In :import pandas as pd table = pd.read_csv('../../data/processed/target_contigs/match_table.txt', delimiter = '\t',index_col=0) table.head()
1082 1061 1086 1140 1065 1087 1074 1064 1083 1070 1166 1073 1080 1063 1085 1079 1068 0 1 1 1 1 1 1 1 1 1 1 1 1 1 1 1 1 1 1 1 1 1 1 1 1 1 1 1 1 1 1 1 1 1 1 1 2 1 1 1 1 1 1 1 1 1 1 1 1 1 1 1 1 1 3 1 1 1 1 1 1 1 1 1 1 1 1 1 1 1 1 1 4 1 1 1 1 1 1 1 0 1 1 1 1 1 1 1 1 1
Those fields containing a '1' indicate that a unique match was extracted from the contig sequences for the respective exon and sample. If the output reveals a very low harvest of target sequences, you can try to reduce the values for the flags
--min-identity in order to be more generous in the matching step. If on the other hand your output turns out to capture a lot of non-homologous sequences between the different samples (can be identified after the alignment step), you may want to turn up the values for these flags in order to be more conservative in your search.
The script also prints out summary stats in a textfile in the output folder:
In :%%bash cat ../../data/processed/target_contigs/summary_stats.txt
Total number of samples: 17 Total number of targeted exons: 837 120 exons are shared by all samples. 1082: 556 extracted contigs 1061: 545 extracted contigs 1086: 516 extracted contigs 1140: 469 extracted contigs 1065: 544 extracted contigs 1087: 562 extracted contigs 1074: 531 extracted contigs 1064: 543 extracted contigs 1083: 534 extracted contigs 1070: 539 extracted contigs 1166: 544 extracted contigs 1073: 529 extracted contigs 1080: 531 extracted contigs 1063: 525 extracted contigs 1085: 512 extracted contigs 1079: 550 extracted contigs 1068: 563 extracted contigs mean: 534.882353 stdev: 21.605779
In :%%bash source activate secapr_env secapr plot_sequence_yield -h
usage: secapr plot_sequence_yield [-h] --extracted_contigs EXTRACTED_CONTIGS [--alignments ALIGNMENTS] [--read_cov READ_COV] [--coverage_norm COVERAGE_NORM] --output OUTPUT Plot overview of extracted sequences optional arguments: -h, --help show this help message and exit --extracted_contigs EXTRACTED_CONTIGS The directory containing the extracted target contigs (output from find_target_contigs function). --alignments ALIGNMENTS The directory containing the contig alignments. Provide this path if you want to add a line to the plot showing for which loci alignments could be created. --read_cov READ_COV The directory containing the reference assembly results. Provide this path if you want to display the read coverage for each locus and sample. --coverage_norm COVERAGE_NORM Here you can adjust the color scale of the read- coverage plot. This value will define the maximum of the color scale, e.g. if set to '10' read-coverage of 10 and above will be colored black, while everything below (0-10) will be stretched across the color spectrum from yellow, red to black. --output OUTPUT The directory in which to store the plots.

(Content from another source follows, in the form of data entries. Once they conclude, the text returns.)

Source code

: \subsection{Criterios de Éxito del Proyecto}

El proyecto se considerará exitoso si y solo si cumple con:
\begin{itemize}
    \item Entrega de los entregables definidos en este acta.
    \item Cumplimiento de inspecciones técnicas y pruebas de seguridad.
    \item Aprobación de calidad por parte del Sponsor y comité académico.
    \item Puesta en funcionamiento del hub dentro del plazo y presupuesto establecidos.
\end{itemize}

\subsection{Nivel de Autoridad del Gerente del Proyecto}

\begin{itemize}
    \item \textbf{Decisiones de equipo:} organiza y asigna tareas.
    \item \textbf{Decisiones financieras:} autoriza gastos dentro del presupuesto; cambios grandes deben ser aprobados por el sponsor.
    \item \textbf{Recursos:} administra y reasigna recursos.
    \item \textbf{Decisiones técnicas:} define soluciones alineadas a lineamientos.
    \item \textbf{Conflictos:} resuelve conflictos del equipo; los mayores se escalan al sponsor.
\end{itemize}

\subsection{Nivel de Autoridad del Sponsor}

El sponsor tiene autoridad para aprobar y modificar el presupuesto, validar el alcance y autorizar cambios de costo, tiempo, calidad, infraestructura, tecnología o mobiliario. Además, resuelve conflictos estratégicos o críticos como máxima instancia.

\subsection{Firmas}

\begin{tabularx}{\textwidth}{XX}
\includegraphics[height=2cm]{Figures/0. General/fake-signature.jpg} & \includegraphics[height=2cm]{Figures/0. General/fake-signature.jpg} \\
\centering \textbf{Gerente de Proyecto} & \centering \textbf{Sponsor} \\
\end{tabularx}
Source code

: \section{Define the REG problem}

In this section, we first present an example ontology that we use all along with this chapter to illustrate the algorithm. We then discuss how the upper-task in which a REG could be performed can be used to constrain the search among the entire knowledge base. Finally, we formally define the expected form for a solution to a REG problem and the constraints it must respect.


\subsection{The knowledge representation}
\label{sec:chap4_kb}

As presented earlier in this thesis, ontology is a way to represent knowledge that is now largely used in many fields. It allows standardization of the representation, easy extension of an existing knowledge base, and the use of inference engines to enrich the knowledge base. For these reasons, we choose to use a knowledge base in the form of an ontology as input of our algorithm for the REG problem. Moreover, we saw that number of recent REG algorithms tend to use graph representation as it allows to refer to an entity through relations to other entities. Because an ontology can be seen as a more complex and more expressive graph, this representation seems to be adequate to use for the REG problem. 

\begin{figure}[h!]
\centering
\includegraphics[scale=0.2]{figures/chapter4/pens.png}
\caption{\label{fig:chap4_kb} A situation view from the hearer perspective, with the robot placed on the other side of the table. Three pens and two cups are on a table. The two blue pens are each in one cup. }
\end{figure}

For now we only want to print the contig data, so we can execute the function like this:
secapr plot_sequence_yield --extracted_contigs ../../data/processed/target_contigs --output ../../data/processed/plots
The resulting plot looks like this and shows which contigs could be extracted (blue) and which were not present (white) for each sample and locus:
In :from IPython.display import Image, display img1 = Image("../../data/processed/plots/contig_yield_overview.png",width=1000) display(img1)
Blue means "presence" and white "absence" of the respective sequence in the final contig file. SECAPR also prints a separate text file with an overview which exon index coressponds to which locus. It appears that most loci were recovered for most samples. Further there are gaps in some places for all samples, which could indicate that the bait sequences for that locus are not very suitable for our sample data of the genus Geonoma.
If you are satisfied with your contig yield you are ready to continue to the alignment step.